Educated humans use language to express abstract number, applying the same number words to seven apples, whistles, or sins. Is language or education the source of numerical abstraction? Claims to the contrary must present evidence for numerical knowledge that applies to disparate entities, in people who have received no formal mathematics instruction and cannot express such knowledge in words. Here we show that preschool children can compare and add large sets of elements without counting, both within a single visual-spatial modality (arrays of dots) and across two modalities and formats (dot arrays and tone sequences).
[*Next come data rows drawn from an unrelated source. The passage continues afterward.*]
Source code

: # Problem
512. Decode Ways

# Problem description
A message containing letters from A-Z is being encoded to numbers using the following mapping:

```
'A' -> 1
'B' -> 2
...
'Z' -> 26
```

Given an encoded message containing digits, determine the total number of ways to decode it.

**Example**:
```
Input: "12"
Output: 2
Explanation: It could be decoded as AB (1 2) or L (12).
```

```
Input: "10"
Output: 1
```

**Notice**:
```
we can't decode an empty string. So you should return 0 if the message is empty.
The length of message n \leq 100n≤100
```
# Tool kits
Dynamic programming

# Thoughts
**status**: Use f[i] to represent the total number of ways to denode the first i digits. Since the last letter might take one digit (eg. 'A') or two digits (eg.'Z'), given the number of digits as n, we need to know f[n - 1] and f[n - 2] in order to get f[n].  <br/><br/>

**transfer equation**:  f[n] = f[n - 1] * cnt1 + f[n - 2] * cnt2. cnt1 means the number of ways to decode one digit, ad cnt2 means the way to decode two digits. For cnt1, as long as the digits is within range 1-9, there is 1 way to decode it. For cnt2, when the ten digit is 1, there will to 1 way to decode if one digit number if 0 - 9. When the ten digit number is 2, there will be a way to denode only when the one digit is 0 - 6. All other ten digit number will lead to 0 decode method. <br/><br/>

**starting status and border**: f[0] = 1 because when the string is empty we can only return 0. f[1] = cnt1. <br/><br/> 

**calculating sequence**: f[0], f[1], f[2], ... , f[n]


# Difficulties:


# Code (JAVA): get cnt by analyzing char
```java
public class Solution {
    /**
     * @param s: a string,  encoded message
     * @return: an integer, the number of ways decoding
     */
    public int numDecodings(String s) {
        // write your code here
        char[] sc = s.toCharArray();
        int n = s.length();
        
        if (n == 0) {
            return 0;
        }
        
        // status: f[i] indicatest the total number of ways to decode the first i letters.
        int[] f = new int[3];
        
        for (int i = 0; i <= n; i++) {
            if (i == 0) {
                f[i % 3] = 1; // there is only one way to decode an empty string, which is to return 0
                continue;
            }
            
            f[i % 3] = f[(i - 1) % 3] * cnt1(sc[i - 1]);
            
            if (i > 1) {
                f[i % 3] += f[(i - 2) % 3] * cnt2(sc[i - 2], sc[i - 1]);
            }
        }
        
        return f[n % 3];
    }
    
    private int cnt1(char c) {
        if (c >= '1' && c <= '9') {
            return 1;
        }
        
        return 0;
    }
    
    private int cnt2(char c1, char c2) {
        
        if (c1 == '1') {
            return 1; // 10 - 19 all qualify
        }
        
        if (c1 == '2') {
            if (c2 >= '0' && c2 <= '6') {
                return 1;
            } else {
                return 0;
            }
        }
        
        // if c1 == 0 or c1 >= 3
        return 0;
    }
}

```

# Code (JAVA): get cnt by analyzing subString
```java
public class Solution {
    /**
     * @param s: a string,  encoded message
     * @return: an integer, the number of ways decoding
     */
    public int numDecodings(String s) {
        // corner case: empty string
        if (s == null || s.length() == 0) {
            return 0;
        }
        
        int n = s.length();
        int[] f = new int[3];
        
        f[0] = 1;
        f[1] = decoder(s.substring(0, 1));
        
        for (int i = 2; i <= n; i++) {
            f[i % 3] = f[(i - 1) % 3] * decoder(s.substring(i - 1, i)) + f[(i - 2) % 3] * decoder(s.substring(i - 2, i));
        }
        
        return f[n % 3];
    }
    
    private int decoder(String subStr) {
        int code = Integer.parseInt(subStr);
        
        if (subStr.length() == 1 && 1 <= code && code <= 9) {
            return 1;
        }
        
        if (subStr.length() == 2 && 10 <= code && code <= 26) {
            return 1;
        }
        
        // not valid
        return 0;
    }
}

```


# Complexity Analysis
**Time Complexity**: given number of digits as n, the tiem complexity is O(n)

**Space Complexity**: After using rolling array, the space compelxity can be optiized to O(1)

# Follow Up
In two experiments, children viewed animations and either compared one visible array of dots to a second array or added two successive dot arrays and compared the sum to a third array. In further experiments, a dot array was replaced by a sequence of sounds, so that participants had to integrate quantity information presented aurally and visually. Children performed all tasks successfully, without resorting to guessing strategies or responding to continuous variables. Their accuracy varied with the ratio of the two quantities: a signature of large, approximate number representations in adult humans and animals. Addition was as accurate as comparison, even though children showed no relevant knowledge when presented with symbolic versions of the addition tasks. Abstract knowledge of number and addition therefore precedes, and may guide, language-based instruction in mathematics.